**WHAT YOU NEED TO DO**
Character for character, reproduce every entry below.

----------------------------------------

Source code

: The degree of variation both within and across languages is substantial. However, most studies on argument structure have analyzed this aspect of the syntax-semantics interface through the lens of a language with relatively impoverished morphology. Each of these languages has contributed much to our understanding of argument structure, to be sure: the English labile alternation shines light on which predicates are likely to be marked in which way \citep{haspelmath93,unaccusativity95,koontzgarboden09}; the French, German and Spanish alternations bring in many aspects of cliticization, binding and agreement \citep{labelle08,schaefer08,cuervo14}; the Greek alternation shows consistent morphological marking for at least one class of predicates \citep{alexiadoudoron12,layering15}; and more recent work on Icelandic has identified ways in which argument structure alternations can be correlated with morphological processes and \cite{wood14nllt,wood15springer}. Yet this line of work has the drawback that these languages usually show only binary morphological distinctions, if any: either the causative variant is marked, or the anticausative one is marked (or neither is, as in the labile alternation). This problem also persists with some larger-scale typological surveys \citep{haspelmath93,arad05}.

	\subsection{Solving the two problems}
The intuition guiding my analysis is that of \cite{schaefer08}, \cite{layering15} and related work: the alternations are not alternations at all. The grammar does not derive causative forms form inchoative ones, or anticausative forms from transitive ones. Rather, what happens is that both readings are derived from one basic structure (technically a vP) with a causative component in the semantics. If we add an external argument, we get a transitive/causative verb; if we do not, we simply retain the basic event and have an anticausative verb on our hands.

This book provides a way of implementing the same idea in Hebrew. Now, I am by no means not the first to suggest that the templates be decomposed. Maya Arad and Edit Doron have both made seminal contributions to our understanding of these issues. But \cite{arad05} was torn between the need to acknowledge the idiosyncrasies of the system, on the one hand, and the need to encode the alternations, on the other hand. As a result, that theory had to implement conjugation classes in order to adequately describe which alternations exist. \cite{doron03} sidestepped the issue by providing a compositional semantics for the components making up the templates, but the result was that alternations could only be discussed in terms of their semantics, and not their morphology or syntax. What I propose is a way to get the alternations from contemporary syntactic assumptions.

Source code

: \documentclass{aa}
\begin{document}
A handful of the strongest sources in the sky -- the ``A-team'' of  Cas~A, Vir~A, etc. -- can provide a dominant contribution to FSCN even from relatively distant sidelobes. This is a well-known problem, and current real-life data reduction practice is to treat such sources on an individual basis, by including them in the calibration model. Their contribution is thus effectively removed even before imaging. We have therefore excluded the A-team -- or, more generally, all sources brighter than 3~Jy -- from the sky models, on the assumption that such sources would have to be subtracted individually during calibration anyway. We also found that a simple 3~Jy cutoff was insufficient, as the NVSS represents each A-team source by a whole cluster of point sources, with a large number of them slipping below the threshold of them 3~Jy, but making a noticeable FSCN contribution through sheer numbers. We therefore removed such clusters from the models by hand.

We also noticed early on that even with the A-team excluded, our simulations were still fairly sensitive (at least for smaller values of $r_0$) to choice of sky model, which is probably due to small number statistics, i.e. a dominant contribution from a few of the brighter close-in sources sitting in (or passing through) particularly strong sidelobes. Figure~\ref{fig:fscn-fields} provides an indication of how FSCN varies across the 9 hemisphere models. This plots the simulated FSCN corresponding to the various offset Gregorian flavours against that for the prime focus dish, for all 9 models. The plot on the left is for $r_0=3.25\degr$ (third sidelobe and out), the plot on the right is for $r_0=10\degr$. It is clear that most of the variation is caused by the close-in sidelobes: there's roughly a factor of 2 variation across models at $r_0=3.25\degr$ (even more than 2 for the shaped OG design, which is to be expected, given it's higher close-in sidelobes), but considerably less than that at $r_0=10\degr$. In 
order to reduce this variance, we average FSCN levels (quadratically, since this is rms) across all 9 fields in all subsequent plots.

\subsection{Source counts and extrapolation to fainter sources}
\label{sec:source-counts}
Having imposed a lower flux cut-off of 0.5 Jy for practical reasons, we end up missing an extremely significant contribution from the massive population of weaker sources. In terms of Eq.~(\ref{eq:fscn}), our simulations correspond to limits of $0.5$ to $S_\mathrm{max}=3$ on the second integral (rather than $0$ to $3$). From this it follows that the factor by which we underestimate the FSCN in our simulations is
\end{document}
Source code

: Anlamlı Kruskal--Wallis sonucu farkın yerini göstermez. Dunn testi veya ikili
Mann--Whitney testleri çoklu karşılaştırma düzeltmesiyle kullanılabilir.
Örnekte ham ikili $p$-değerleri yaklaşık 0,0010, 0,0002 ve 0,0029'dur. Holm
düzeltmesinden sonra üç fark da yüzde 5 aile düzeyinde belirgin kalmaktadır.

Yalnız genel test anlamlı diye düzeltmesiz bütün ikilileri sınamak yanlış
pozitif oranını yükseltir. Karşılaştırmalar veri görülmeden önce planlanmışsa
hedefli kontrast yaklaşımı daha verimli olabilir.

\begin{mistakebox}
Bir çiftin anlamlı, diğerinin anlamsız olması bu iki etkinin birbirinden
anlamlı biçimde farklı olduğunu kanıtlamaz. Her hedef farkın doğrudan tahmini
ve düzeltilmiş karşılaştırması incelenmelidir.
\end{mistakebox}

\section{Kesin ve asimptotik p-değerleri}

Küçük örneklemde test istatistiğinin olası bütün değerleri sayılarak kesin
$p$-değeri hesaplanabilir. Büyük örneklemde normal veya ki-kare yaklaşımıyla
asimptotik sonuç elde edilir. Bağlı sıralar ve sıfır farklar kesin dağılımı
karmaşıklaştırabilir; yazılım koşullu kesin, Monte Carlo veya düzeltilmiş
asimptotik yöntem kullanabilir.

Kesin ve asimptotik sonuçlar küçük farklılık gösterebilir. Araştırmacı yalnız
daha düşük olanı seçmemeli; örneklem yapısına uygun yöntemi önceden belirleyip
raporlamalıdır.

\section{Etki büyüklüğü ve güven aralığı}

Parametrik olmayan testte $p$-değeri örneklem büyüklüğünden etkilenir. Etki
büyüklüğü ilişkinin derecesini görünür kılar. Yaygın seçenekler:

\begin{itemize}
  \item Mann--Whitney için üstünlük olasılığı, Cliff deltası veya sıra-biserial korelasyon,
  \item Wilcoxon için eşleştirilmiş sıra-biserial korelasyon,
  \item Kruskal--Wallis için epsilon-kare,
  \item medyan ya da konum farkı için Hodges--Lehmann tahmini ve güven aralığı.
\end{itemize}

----------------------------------------

**WRITTEN SOLUTION**
Source code

: The degree of variation both within and across languages is substantial. However, most studies on argument structure have analyzed this aspect of the syntax-semantics interface through the lens of a language with relatively impoverished morphology. Each of these languages has contributed much to our understanding of argument structure, to be sure: the English labile alternation shines light on which predicates are likely to be marked in which way \citep{haspelmath93,unaccusativity95,koontzgarboden09}; the French, German and Spanish alternations bring in many aspects of cliticization, binding and agreement \citep{labelle08,schaefer08,cuervo14}; the Greek alternation shows consistent morphological marking for at least one class of predicates \citep{alexiadoudoron12,layering15}; and more recent work on Icelandic has identified ways in which argument structure alternations can be correlated with morphological processes and \cite{wood14nllt,wood15springer}. Yet this line of work has the drawback that these languages usually show only binary morphological distinctions, if any: either the causative variant is marked, or the anticausative one is marked (or neither is, as in the labile alternation). This problem also persists with some larger-scale typological surveys \citep{haspelmath93,arad05}.

	\subsection{Solving the two problems}
The intuition guiding my analysis is that of \cite{schaefer08}, \cite{layering15} and related work: the alternations are not alternations at all. The grammar does not derive causative forms form inchoative ones, or anticausative forms from transitive ones. Rather, what happens is that both readings are derived from one basic structure (technically a vP) with a causative component in the semantics. If we add an external argument, we get a transitive/causative verb; if we do not, we simply retain the basic event and have an anticausative verb on our hands.

This book provides a way of implementing the same idea in Hebrew. Now, I am by no means not the first to suggest that the templates be decomposed. Maya Arad and Edit Doron have both made seminal contributions to our understanding of these issues. But \cite{arad05} was torn between the need to acknowledge the idiosyncrasies of the system, on the one hand, and the need to encode the alternations, on the other hand. As a result, that theory had to implement conjugation classes in order to adequately describe which alternations exist. \cite{doron03} sidestepped the issue by providing a compositional semantics for the components making up the templates, but the result was that alternations could only be discussed in terms of their semantics, and not their morphology or syntax. What I propose is a way to get the alternations from contemporary syntactic assumptions.

Source code

: \documentclass{aa}
\begin{document}
A handful of the strongest sources in the sky -- the ``A-team'' of  Cas~A, Vir~A, etc. -- can provide a dominant contribution to FSCN even from relatively distant sidelobes. This is a well-known problem, and current real-life data reduction practice is to treat such sources on an individual basis, by including them in the calibration model. Their contribution is thus effectively removed even before imaging. We have therefore excluded the A-team -- or, more generally, all sources brighter than 3~Jy -- from the sky models, on the assumption that such sources would have to be subtracted individually during calibration anyway. We also found that a simple 3~Jy cutoff was insufficient, as the NVSS represents each A-team source by a whole cluster of point sources, with a large number of them slipping below the threshold of them 3~Jy, but making a noticeable FSCN contribution through sheer numbers. We therefore removed such clusters from the models by hand.

We also noticed early on that even with the A-team excluded, our simulations were still fairly sensitive (at least for smaller values of $r_0$) to choice of sky model, which is probably due to small number statistics, i.e. a dominant contribution from a few of the brighter close-in sources sitting in (or passing through) particularly strong sidelobes. Figure~\ref{fig:fscn-fields} provides an indication of how FSCN varies across the 9 hemisphere models. This plots the simulated FSCN corresponding to the various offset Gregorian flavours against that for the prime focus dish, for all 9 models. The plot on the left is for $r_0=3.25\degr$ (third sidelobe and out), the plot on the right is for $r_0=10\degr$. It is clear that most of the variation is caused by the close-in sidelobes: there's roughly a factor of 2 variation across models at $r_0=3.25\degr$ (even more than 2 for the shaped OG design, which is to be expected, given it's higher close-in sidelobes), but considerably less than that at $r_0=10\degr$. In 
order to reduce this variance, we average FSCN levels (quadratically, since this is rms) across all 9 fields in all subsequent plots.

\subsection{Source counts and extrapolation to fainter sources}
\label{sec:source-counts}
Having imposed a lower flux cut-off of 0.5 Jy for practical reasons, we end up missing an extremely significant contribution from the massive population of weaker sources. In terms of Eq.~(\ref{eq:fscn}), our simulations correspond to limits of $0.5$ to $S_\mathrm{max}=3$ on the second integral (rather than $0$ to $3$). From this it follows that the factor by which we underestimate the FSCN in our simulations is
\end{document}
Source code

: Anlamlı Kruskal--Wallis sonucu farkın yerini göstermez. Dunn testi veya ikili
Mann--Whitney testleri çoklu karşılaştırma düzeltmesiyle kullanılabilir.
Örnekte ham ikili $p$-değerleri yaklaşık 0,0010, 0,0002 ve 0,0029'dur. Holm
düzeltmesinden sonra üç fark da yüzde 5 aile düzeyinde belirgin kalmaktadır.

Yalnız genel test anlamlı diye düzeltmesiz bütün ikilileri sınamak yanlış
pozitif oranını yükseltir. Karşılaştırmalar veri görülmeden önce planlanmışsa
hedefli kontrast yaklaşımı daha verimli olabilir.

\begin{mistakebox}
Bir çiftin anlamlı, diğerinin anlamsız olması bu iki etkinin birbirinden
anlamlı biçimde farklı olduğunu kanıtlamaz. Her hedef farkın doğrudan tahmini
ve düzeltilmiş karşılaştırması incelenmelidir.
\end{mistakebox}

\section{Kesin ve asimptotik p-değerleri}

Küçük örneklemde test istatistiğinin olası bütün değerleri sayılarak kesin
$p$-değeri hesaplanabilir. Büyük örneklemde normal veya ki-kare yaklaşımıyla
asimptotik sonuç elde edilir. Bağlı sıralar ve sıfır farklar kesin dağılımı
karmaşıklaştırabilir; yazılım koşullu kesin, Monte Carlo veya düzeltilmiş
asimptotik yöntem kullanabilir.

Kesin ve asimptotik sonuçlar küçük farklılık gösterebilir. Araştırmacı yalnız
daha düşük olanı seçmemeli; örneklem yapısına uygun yöntemi önceden belirleyip
raporlamalıdır.

\section{Etki büyüklüğü ve güven aralığı}

Parametrik olmayan testte $p$-değeri örneklem büyüklüğünden etkilenir. Etki
büyüklüğü ilişkinin derecesini görünür kılar. Yaygın seçenekler:

\begin{itemize}
  \item Mann--Whitney için üstünlük olasılığı, Cliff deltası veya sıra-biserial korelasyon,
  \item Wilcoxon için eşleştirilmiş sıra-biserial korelasyon,
  \item Kruskal--Wallis için epsilon-kare,
  \item medyan ya da konum farkı için Hodges--Lehmann tahmini ve güven aralığı.
\end{itemize}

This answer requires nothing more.